#### Your task
Among the lines below, copy exactly those from the one with "dans la premiere Div" through the one with "hauteur de 300 px", counting both ends.
Records for this exercise Start Marker
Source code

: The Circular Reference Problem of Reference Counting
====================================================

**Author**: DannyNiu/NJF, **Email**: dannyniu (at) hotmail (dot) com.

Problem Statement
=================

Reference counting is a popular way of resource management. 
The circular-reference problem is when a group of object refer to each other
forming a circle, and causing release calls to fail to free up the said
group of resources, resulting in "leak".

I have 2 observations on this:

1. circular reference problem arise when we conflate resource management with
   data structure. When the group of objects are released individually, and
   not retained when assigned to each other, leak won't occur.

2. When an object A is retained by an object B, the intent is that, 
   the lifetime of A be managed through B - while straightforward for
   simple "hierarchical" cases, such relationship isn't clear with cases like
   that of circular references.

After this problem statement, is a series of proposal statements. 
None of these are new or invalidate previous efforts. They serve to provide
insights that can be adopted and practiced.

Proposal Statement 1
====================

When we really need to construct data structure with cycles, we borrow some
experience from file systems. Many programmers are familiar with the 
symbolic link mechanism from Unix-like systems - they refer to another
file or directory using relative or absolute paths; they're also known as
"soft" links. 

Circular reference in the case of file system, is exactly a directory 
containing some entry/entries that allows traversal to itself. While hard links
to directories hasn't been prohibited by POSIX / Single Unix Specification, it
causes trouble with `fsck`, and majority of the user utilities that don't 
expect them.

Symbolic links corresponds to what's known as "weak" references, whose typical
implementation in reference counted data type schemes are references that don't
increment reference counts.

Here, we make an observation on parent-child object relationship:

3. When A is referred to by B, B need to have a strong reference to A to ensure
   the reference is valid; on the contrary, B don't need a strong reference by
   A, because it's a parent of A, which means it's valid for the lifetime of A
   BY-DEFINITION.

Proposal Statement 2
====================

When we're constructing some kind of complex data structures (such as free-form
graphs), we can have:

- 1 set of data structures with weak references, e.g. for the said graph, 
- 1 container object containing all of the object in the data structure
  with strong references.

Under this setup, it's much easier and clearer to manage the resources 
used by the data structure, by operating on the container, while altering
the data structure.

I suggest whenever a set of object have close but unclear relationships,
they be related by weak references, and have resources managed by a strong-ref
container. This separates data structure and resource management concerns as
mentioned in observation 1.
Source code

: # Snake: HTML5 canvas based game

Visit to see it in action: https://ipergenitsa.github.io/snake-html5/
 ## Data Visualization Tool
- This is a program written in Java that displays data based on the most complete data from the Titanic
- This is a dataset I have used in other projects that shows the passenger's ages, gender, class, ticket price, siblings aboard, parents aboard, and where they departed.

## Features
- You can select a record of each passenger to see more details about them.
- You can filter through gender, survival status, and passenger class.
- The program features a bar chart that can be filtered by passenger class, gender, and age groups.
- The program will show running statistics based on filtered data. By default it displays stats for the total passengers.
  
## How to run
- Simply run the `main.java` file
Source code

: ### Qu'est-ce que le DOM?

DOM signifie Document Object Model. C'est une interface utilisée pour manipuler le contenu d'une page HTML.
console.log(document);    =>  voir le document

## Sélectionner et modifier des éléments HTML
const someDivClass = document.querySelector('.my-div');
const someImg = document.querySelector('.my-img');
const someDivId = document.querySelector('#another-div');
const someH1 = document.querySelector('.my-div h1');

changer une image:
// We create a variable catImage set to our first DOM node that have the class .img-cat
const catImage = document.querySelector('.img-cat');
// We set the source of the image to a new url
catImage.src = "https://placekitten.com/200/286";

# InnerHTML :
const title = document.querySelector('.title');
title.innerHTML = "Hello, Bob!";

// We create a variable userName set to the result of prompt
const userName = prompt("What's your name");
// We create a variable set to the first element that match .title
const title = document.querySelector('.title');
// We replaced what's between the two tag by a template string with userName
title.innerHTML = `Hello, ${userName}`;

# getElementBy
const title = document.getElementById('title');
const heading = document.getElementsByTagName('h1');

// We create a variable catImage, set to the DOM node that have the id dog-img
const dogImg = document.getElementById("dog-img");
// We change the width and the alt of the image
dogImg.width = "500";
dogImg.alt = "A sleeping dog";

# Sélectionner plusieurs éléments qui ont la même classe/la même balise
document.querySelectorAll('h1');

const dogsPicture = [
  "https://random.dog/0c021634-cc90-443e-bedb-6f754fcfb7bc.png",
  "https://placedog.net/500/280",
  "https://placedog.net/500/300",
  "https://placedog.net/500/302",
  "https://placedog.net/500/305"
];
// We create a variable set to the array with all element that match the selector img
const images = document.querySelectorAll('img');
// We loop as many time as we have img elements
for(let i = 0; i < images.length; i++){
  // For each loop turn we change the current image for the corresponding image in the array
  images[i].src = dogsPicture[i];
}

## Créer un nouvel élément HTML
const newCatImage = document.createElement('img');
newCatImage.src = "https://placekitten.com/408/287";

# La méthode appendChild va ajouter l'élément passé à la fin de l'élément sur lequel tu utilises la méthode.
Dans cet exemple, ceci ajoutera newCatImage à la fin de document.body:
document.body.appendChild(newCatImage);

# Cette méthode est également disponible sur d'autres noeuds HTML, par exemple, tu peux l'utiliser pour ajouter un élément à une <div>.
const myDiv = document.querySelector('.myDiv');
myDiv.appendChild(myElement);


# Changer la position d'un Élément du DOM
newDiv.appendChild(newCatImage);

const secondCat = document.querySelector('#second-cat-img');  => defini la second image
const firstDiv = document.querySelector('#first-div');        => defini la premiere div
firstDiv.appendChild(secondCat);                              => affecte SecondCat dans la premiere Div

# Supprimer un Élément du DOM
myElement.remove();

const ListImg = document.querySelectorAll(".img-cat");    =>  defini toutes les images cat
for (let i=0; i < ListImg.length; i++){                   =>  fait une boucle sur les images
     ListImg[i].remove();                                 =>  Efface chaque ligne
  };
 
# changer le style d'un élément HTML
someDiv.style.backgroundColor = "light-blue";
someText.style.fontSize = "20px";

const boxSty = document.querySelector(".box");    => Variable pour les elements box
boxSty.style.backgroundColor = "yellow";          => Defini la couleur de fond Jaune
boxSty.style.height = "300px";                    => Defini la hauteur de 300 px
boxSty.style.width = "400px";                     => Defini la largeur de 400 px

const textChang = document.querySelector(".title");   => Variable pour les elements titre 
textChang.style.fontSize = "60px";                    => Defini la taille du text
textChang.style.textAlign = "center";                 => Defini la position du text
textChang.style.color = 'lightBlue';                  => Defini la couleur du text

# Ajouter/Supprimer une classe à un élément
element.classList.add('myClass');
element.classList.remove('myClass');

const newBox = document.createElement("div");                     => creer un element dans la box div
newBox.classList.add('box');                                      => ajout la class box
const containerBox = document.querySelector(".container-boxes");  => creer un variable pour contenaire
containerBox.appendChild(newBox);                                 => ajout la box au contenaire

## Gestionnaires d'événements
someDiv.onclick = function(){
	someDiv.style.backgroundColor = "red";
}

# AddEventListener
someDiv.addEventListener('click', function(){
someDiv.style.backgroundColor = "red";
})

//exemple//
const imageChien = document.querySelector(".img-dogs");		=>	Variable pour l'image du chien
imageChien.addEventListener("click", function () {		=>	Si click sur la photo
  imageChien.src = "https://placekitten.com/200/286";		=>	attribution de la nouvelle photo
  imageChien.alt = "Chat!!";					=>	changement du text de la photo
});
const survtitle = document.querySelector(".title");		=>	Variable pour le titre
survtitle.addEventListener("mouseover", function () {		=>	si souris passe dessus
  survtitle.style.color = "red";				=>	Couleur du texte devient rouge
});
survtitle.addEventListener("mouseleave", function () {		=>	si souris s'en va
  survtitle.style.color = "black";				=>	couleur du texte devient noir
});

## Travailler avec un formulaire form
Records for this exercise End Marker
Records for this exercise Start Marker
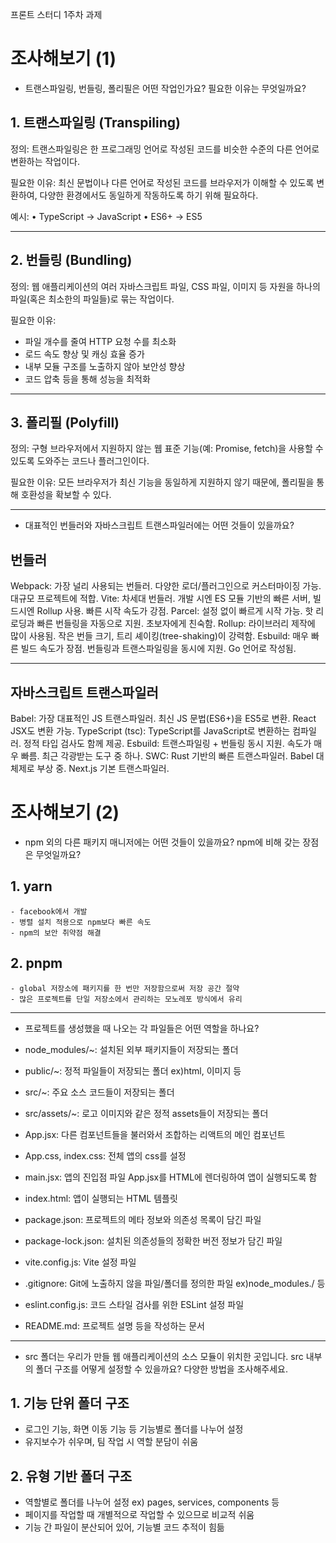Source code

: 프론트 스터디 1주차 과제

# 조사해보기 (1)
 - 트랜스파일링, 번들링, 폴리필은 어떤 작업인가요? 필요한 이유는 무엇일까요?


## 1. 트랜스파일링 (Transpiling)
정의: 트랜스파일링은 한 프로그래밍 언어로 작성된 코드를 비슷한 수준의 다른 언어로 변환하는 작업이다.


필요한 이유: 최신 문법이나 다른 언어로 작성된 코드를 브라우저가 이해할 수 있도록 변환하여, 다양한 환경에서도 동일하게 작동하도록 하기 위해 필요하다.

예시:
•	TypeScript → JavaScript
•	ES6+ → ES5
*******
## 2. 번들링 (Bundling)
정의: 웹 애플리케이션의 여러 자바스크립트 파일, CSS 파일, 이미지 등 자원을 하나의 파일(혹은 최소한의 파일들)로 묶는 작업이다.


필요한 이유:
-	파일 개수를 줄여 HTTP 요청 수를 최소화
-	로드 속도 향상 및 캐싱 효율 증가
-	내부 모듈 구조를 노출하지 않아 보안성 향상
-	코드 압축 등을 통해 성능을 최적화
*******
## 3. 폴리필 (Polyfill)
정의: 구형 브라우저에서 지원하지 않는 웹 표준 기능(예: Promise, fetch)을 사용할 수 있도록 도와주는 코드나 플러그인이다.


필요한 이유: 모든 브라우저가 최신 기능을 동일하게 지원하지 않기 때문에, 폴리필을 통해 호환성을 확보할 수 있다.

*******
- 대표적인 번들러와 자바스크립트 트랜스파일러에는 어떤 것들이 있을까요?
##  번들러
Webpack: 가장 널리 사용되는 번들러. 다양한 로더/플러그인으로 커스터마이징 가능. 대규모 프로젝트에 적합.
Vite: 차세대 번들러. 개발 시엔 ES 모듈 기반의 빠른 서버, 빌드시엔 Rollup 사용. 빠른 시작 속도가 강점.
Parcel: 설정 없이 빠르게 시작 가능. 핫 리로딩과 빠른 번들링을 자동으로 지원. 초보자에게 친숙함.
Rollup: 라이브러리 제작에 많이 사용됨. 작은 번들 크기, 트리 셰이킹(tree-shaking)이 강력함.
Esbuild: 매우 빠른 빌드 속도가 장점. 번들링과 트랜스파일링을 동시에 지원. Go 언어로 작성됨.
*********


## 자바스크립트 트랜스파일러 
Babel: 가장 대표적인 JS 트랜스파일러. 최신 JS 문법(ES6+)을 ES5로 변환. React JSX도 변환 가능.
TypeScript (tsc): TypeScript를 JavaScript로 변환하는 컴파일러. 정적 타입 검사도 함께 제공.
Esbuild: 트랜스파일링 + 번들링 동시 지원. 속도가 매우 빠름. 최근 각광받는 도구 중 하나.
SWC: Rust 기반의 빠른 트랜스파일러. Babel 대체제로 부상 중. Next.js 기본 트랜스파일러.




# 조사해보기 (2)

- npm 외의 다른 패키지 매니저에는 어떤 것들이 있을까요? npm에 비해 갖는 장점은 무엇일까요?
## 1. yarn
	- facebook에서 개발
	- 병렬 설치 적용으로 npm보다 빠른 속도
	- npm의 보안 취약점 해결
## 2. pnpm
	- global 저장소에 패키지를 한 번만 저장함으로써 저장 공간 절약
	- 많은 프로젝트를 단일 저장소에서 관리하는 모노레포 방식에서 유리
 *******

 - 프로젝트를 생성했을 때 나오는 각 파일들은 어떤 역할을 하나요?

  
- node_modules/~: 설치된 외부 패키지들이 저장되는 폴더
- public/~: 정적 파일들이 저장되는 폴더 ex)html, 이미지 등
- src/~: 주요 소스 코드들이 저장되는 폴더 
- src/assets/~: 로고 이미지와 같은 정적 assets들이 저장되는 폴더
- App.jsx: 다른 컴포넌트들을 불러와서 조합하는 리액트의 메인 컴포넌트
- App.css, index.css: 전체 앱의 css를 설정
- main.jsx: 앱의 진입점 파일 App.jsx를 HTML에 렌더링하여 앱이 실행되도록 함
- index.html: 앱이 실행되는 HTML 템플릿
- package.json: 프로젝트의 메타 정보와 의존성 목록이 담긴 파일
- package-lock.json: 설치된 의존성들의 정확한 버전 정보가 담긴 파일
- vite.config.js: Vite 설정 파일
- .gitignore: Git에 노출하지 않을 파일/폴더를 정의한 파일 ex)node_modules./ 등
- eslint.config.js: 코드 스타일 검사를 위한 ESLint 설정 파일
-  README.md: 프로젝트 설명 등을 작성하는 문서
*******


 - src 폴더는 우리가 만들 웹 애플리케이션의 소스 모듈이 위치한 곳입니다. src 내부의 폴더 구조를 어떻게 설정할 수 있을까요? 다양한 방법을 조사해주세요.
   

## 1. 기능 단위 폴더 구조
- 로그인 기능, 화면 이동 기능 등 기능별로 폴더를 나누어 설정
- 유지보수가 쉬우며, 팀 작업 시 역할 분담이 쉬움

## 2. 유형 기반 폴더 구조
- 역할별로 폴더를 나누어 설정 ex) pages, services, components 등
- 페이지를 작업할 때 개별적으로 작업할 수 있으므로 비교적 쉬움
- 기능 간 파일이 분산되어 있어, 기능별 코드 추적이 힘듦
Records for this exercise End Marker
Records for this exercise Start Marker
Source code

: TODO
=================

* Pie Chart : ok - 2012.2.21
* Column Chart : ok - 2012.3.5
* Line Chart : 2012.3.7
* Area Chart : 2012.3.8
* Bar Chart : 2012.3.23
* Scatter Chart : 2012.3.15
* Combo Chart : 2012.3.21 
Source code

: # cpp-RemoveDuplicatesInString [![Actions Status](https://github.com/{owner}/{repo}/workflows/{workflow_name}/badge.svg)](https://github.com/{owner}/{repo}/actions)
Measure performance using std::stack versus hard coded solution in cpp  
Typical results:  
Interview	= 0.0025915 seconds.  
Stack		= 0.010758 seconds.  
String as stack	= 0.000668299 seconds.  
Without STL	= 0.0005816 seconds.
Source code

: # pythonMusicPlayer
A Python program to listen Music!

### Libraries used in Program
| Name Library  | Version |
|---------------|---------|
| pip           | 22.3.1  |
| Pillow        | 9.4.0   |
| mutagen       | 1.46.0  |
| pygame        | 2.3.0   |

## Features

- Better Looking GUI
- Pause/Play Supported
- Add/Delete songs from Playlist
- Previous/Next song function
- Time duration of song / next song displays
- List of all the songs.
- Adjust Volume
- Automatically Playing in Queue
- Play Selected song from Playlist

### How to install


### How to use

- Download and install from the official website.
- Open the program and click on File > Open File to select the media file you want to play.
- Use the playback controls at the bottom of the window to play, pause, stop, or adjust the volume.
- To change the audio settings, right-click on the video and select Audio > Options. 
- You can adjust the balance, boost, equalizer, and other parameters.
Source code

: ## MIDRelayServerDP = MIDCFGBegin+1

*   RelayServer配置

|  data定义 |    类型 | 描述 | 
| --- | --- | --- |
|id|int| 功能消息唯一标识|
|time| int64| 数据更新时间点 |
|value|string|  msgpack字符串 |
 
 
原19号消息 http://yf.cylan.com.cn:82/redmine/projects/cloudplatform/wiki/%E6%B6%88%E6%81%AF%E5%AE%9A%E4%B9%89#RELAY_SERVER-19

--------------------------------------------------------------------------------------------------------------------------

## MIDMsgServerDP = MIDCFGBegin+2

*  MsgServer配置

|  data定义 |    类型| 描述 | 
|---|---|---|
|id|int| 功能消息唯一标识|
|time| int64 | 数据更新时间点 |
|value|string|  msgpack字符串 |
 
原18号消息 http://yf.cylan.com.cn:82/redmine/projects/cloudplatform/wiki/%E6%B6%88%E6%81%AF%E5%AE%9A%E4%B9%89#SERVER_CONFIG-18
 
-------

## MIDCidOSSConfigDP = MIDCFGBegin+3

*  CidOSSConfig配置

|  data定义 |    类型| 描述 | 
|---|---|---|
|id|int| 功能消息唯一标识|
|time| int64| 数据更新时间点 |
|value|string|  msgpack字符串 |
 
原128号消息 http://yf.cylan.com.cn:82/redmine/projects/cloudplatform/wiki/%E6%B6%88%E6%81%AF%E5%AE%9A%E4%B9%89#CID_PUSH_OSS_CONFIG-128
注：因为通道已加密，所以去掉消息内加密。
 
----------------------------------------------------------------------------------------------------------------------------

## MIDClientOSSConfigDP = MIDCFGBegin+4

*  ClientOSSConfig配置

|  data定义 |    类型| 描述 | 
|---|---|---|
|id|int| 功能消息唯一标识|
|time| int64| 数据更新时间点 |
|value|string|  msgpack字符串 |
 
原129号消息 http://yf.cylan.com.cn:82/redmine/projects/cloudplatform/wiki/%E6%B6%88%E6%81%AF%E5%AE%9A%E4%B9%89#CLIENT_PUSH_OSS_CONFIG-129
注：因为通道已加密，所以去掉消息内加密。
Records for this exercise End Marker
#### Reply
firstDiv.appendChild(secondCat);                              => affecte SecondCat dans la premiere Div

# Supprimer un Élément du DOM
myElement.remove();

const ListImg = document.querySelectorAll(".img-cat");    =>  defini toutes les images cat
for (let i=0; i < ListImg.length; i++){                   =>  fait une boucle sur les images
     ListImg[i].remove();                                 =>  Efface chaque ligne
  };
 
# changer le style d'un élément HTML
someDiv.style.backgroundColor = "light-blue";
someText.style.fontSize = "20px";

const boxSty = document.querySelector(".box");    => Variable pour les elements box
boxSty.style.backgroundColor = "yellow";          => Defini la couleur de fond Jaune
boxSty.style.height = "300px";                    => Defini la hauteur de 300 px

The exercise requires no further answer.